Kolejny dzień zmagań Polaków na Uniwersjadzie
2011-02-03 14:55:51Na dzień przed startem biegaczka Agnieszka Szymańczak miała nadzieję, że w sztafecie 3 x 5 km znajdzie się z dziewczynami w pierwszej szóstce. Nie pomyliła się.
Sztafeta oprócz Agnieszki wystąpiły Anna Staręga i Paulina Maciuszek. Wystartowały w gronie jedenastu ekip, m.in. silnych Rosjanek. Ukrainek i Kazaszek. Plan aby znaleźć się w gronie trzech najlepszych drużyn, przy takim towarzystwie był ambitny i świadczył o profesjonalnym podejściu zawodniczek do startu. A że w sporcie nie do końca wszystko da się przewidzieć, o tym zawodniczki przekonały się zawodniczki w czasie startu.
Polki na pierwszej zmianie były czwarte, po biegu Ani Staręgi występowały z siódmym czasem, Paulina Maciuszek wyprowadziła na swojej zmianie sztafetę na drugie miejsce. To jednak nie wystarczyło. Liderkami klasyfikacji okazały się Rosjanki, przed Ukrainkami i nieoczekiwanie Francuzkami. Naszym dziewczętom do brązowego medalu zabrakło 17 sekund. Start zawodniczki oceniają jako dobry, choć czują niedosyt: - Wszystko byłoby lepiej gdybym poleciała na pierwszej zmianie szybciej i utrzymała się w czołówce.
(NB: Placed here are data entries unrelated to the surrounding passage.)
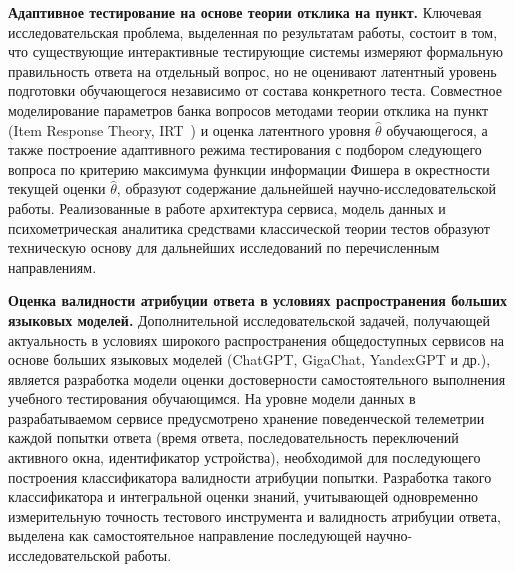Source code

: \textbf{Адаптивное тестирование на основе теории отклика на пункт.}
Ключевая исследовательская проблема, выделенная по результатам
работы, состоит в том, что существующие интерактивные тестирующие
системы измеряют формальную правильность ответа на отдельный
вопрос, но не оценивают латентный уровень подготовки обучающегося
независимо от состава конкретного теста. Совместное моделирование
параметров банка вопросов методами теории отклика на пункт
(Item Response Theory, IRT~\cite{crocker_algina}) и оценка
латентного уровня $\hat{\theta}$ обучающегося, а также построение
адаптивного режима тестирования с подбором следующего вопроса
по критерию максимума функции информации Фишера в окрестности
текущей оценки $\hat{\theta}$, образуют содержание дальнейшей
научно-исследовательской работы. Реализованные в работе архитектура
сервиса, модель данных и психометрическая аналитика средствами
классической теории тестов образуют техническую основу для
дальнейших исследований по перечисленным направлениям.

\textbf{Оценка валидности атрибуции ответа в условиях распространения
больших языковых моделей.} Дополнительной исследовательской задачей,
получающей актуальность в условиях широкого распространения
общедоступных сервисов на основе больших языковых моделей
(ChatGPT, GigaChat, YandexGPT и др.), является разработка модели
оценки достоверности самостоятельного выполнения учебного
тестирования обучающимся. На уровне модели данных в разрабатываемом
сервисе предусмотрено хранение поведенческой телеметрии каждой
попытки ответа (время ответа, последовательность переключений
активного окна, идентификатор устройства), необходимой для
последующего построения классификатора валидности атрибуции
попытки. Разработка такого классификатора и интегральной оценки
знаний, учитывающей одновременно измерительную точность тестового
инструмента и валидность атрибуции ответа, выделена
как самостоятельное направление последующей научно-исследовательской
работы.

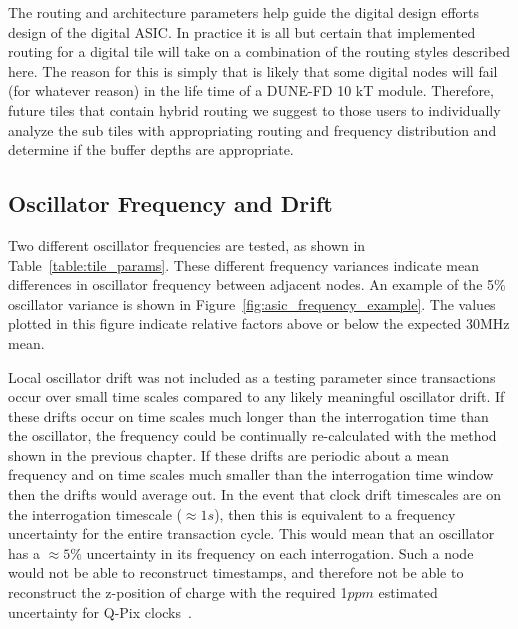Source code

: The routing and architecture parameters help guide the digital design efforts design of the digital ASIC.
In practice it is all but certain that implemented routing for a digital tile will take on a combination of the routing styles described here.
The reason for this is simply that is likely that some digital nodes will fail (for whatever reason) in the life time of a DUNE-FD 10 kT module.
Therefore, future tiles that contain hybrid routing we suggest to those users to individually analyze the sub tiles with appropriating routing and frequency distribution and determine if the buffer depths are appropriate.

\subsection{Oscillator Frequency and Drift}

Two different oscillator frequencies are tested, as shown in Table~\ref{table:tile_params}.
These different frequency variances indicate mean differences in oscillator frequency between adjacent nodes.
An example of the 5\% oscillator variance is shown in Figure~\ref{fig:asic_frequency_example}.
The values plotted in this figure indicate relative factors above or below the expected 30\unit{MHz} mean.

Local oscillator drift was not included as a testing parameter since transactions occur over small time scales compared to any likely meaningful oscillator drift.
If these drifts occur on time scales much longer than the interrogation time than the oscillator, the frequency could be continually re-calculated with the method shown in the previous chapter.
If these drifts are periodic about a mean frequency and on time scales much smaller than the interrogation time window then the drifts would average out.
In the event that clock drift timescales are on the interrogation timescale ($\approx 1\unit{s}$), then this is equivalent to a frequency uncertainty for the entire transaction cycle.
This would mean that an oscillator has a $\approx 5\%$ uncertainty in its frequency on each interrogation.
Such a node would not be able to reconstruct timestamps, and therefore not be able to reconstruct the z-position of charge with the required 1$\unit{ppm}$ estimated uncertainty for Q-Pix clocks~\citep{qpix:nygren:mei}.


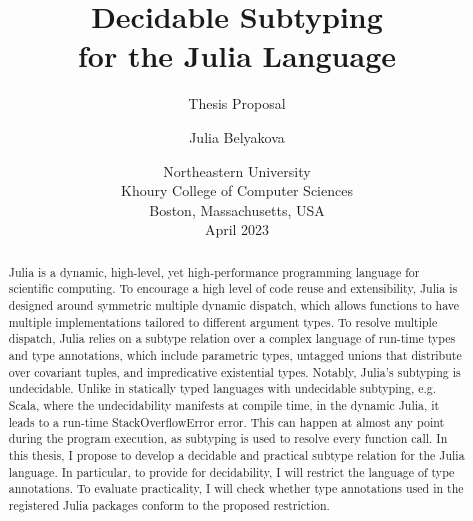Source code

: \title{Decidable Subtyping\\for the Julia Language}
\subtitle{Thesis Proposal}

\author{Julia Belyakova}

\date{\normalsize%
Northeastern University\\
Khoury College of Computer Sciences\\
Boston, Massachusetts, USA\\
April 2023
}

\maketitle


\begin{abstract}

Julia is a dynamic, high-level, yet high-performance programming language
for scientific computing.
To encourage a high level of code reuse and extensibility, Julia is
designed around symmetric multiple dynamic dispatch, which allows functions
to have multiple implementations tailored to different argument types.
To resolve multiple dispatch, Julia relies on a subtype relation over a complex
language of run-time types and type annotations, which include parametric types,
untagged unions that distribute over covariant tuples, and impredicative
existential types.
Notably, Julia's subtyping is undecidable.
Unlike in statically typed languages
with undecidable subtyping, e.g. Scala, where the undecidability manifests at
compile time, in the dynamic Julia, it leads to a run-time
StackOverflowError error. This can happen
at almost any point during the program execution, as subtyping is used to
resolve every function call.
In this thesis, I propose to develop a decidable and practical subtype relation
for the Julia language.
In particular, to provide for decidability, I will restrict the language of type
annotations. To evaluate practicality, I will check whether type annotations
used in the registered Julia packages conform to the proposed restriction.

\end{abstract}


\tableofcontents
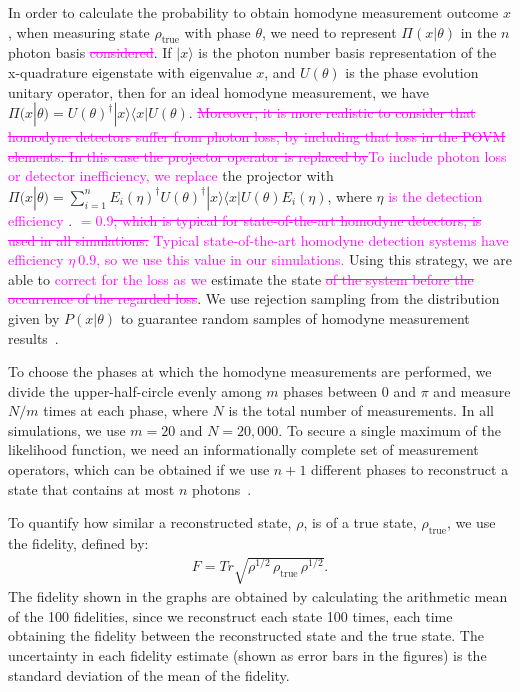 \documentclass[
reprint,
superscriptaddress,
showpacs,
amsmath,
amssymb,
aps,
pra,
longbibliography
]{revtex4-1}
\providecommand{\aucmnt}[1]{#1}
\providecommand{\editcolor}[2]{\textcolor{#1}{#2}}
\providecommand{\aucmnt}[1]{}
\providecommand{\editcolor}[2]{#2}
\newcommand{\SG}[1]{\editcolor{magenta}{#1}}
\newcommand{\SGs}[1]{\aucmnt{\editcolor{magenta}{\sout{#1}}}}
\begin{document}
In order to calculate the probability to obtain homodyne measurement
outcome $x$, when measuring state $\rho_{\mathrm{true}}$ with phase
$\theta$, we need to represent $\Pi (x|\theta)$ in the $n$ photon
basis \SGs{considered}. If $|x\rangle$ is the photon number basis
representation of the x-quadrature eigenstate with eigenvalue $x$, and
$U(\theta)$ is the phase evolution unitary operator, then for an ideal
homodyne measurement, we have
$\Pi (x|\theta) = U(\theta)^{\dagger}|x\rangle \langle x|
U(\theta)$. \SGs{Moreover, it is more realistic to consider that
  homodyne detectors suffer from photon loss, by including that loss
  in the POVM elements. In this case the projector operator is
  replaced by}\SG{To include photon loss or detector inefficiency, we
  replace} the projector with
$\Pi (x|\theta) = \sum_{i=1}^{n} E_i(\eta)^{\dagger}
U(\theta)^{\dagger}|x\rangle \langle x| U(\theta) E_i(\eta)$, where
$\eta$ \SG{is the detection efficiency \cite{Lvovsky2004}}.
\SGs{$ = 0.9$, which is typical for state-of-the-art homodyne
  detectors, is used in all simulations.} \SG{Typical state-of-the-art
  homodyne detection systems have efficiency $\eta ~ 0.9$, so we use
  this value in our simulations.} Using this strategy, we are able to
\SG{correct for the loss as we} estimate the state\SGs{ of the system
  before the occurrence of the regarded loss}. We use rejection
sampling from the distribution given by $P(x|\theta)$ to guarantee
random samples of homodyne measurement results~\cite{Kennedy1980}.

To choose the phases at which the homodyne measurements are performed, we divide the upper-half-circle evenly among $m$ phases between 0 and $\pi$ and measure $N/m$ times at each phase, where $N$ is the total number of measurements. In all simulations, we use $m=20$ and $N = 20,000$. To secure a single maximum of the likelihood function, we need an informationally complete set of measurement operators, which can be obtained if we use $n+1$ different phases to reconstruct a state that contains at most $n$ photons~\cite{Leonhardt1997}. 

To quantify how similar a reconstructed state, $\rho$, is of a true state, $\rho_{\mathrm{true}}$, we use the fidelity, defined by:
\begin{eqnarray}
F = Tr \sqrt{\rho^{1/2}\, \rho_{\mathrm{true}} \, \rho^{1/2}}.
\end{eqnarray}  
The fidelity shown in the graphs are obtained by calculating the arithmetic mean of the 100 fidelities, since we reconstruct each state 100 times, each time obtaining the fidelity between the reconstructed state and the true state. The uncertainty in each fidelity estimate (shown as error bars in the figures) is the standard deviation of the mean of the fidelity.
\end{document}
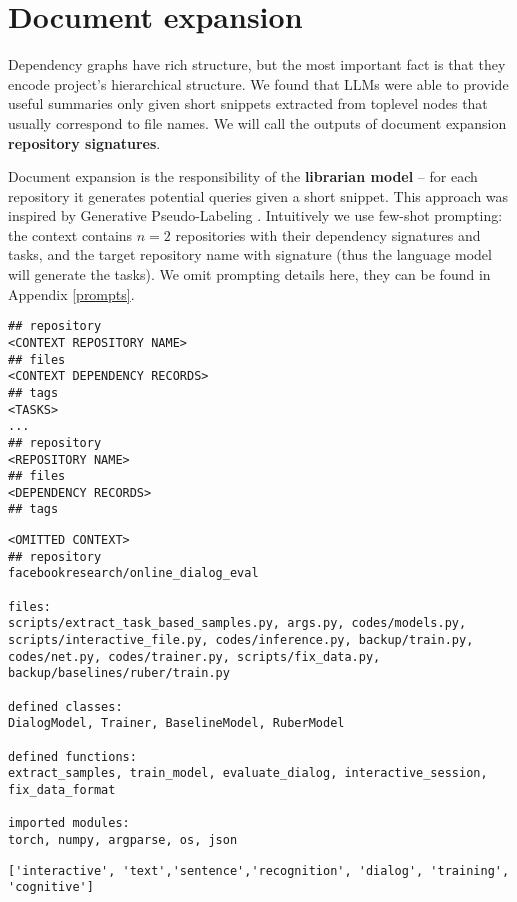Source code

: \section{Document expansion}
\label{approach_document_expansion}
Dependency graphs have rich structure, but the most important fact is that they encode project's hierarchical structure. We found that LLMs were able to provide useful summaries only given short snippets extracted from toplevel nodes that usually correspond to file names. We will call the outputs of document expansion \textbf{repository signatures}.

Document expansion is the responsibility of the \textbf{librarian model} -- for each repository it generates potential queries given a short snippet. This approach was inspired by Generative Pseudo-Labeling \cite{gpl}. Intuitively we use few-shot prompting: the context contains $n=2$ repositories with their dependency signatures and tasks, and the target repository name with signature (thus the language model will generate the tasks). We omit prompting details here, they can be found in Appendix \ref{prompts}.

\begin{samepage}
\begin{lstlisting}[caption=Few-shot prompt format]
## repository
<CONTEXT REPOSITORY NAME>
## files
<CONTEXT DEPENDENCY RECORDS>
## tags
<TASKS>
...
## repository
<REPOSITORY NAME>
## files
<DEPENDENCY RECORDS>
## tags
\end{lstlisting}
\end{samepage}

\begin{samepage}
\begin{lstlisting}[caption=Input repository]
<OMITTED CONTEXT>
## repository
facebookresearch/online_dialog_eval

files:
scripts/extract_task_based_samples.py, args.py, codes/models.py, scripts/interactive_file.py, codes/inference.py, backup/train.py, codes/net.py, codes/trainer.py, scripts/fix_data.py, backup/baselines/ruber/train.py

defined classes:
DialogModel, Trainer, BaselineModel, RuberModel

defined functions:
extract_samples, train_model, evaluate_dialog, interactive_session, fix_data_format

imported modules:
torch, numpy, argparse, os, json
\end{lstlisting}
\end{samepage}


\begin{samepage}
\begin{lstlisting}[caption=Generated text]
['interactive', 'text','sentence','recognition', 'dialog', 'training', 'cognitive']
\end{lstlisting}
\end{samepage}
Dziś mógłby być nawet medal. Niestety dałam się pokonać chorobie. - skomentowała Agnieszka, którą od kilku dni męczyło przeziębienie. Wtórowała jej Anna Staręga. Zbyt krytycznej ocenie sprzeciwiła się jednak Paulina Maciuszek – To był dobry bieg nas wszystkich. Medal mógł być, ale go nie ma, Myślę że jesteśmy zadowolone z czwartego miejsca. Drużyna Rosji była nie do pokonania. Ukrainki można było pokonać. Dziewczyny czekają na ostatni start w uniwersjadzie – bieg na 15 km. Złota nie lubię, zostawię go Rosjankom, ale powalczę o któryś z pozostałych medali.- zapowiedziała Paulina.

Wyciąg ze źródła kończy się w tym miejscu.